This paper addresses the fundamental problem of the origin of numbers and the differentiation of numeral systems, proposing an original framework called the "Generative Theory of Dimensional Mapping."

The core thesis is that numbers are not a priori abstractions, but rather the quantitative products of the dimensional reduction mapping from a higher-dimensional ontology to lower-dimensional spaces.

Furthermore, the differentiation of all numeral systems is the inevitable result of the mapping adapting to different low-dimensional topological forms.

This paper establishes a complete evolutionary chain:

Extreme discrete collapse mapping generates the binary system (corresponding to the law of excluded middle and point topology).

Smooth continuous linear mapping generates continuous linear numeral systems (with the decimal system as the efficiency-optimal and naturally selected typical case).

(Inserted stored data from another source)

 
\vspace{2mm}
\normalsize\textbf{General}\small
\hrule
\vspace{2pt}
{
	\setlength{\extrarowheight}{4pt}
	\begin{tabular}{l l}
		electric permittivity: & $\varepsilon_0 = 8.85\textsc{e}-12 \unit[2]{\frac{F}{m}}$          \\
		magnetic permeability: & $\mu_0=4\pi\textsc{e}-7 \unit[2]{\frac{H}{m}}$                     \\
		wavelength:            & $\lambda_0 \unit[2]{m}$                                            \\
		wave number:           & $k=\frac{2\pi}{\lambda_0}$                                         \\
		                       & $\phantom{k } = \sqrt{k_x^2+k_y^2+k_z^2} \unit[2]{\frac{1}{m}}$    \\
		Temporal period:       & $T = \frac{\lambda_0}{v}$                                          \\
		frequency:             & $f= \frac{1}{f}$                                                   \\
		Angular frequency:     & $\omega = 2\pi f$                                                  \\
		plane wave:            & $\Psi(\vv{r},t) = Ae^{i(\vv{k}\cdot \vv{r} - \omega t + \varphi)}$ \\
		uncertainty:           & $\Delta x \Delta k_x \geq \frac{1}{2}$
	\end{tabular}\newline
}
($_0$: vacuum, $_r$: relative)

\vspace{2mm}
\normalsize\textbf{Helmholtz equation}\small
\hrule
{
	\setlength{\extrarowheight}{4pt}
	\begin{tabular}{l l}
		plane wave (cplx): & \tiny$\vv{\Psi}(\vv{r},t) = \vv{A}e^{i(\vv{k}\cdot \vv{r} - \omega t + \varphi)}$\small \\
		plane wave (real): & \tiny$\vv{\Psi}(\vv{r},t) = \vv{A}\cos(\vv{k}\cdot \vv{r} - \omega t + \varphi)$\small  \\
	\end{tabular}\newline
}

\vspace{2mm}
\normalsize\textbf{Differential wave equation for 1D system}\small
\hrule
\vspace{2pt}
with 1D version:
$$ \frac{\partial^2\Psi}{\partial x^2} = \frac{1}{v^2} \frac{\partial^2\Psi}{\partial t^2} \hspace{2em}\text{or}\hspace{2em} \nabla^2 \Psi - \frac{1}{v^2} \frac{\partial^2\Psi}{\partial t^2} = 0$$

Closed periodic mapping generates the sexagesimal / three-hundred-sixty-base system (adapting to circular curvature topology).

This paper proves that a straight line is a local special case of a curve, and that linear numeral systems are the zero-curvature form of periodic numeral systems, thereby unifying the geometric origin of the three types of number bases: discrete, linear, and periodic.

This research overturns the traditional view that "numeral systems originate from human experience," providing a paradigm-level breakthrough for the integration of numeral system theory, mathematical foundations, and the MOC geometric framework.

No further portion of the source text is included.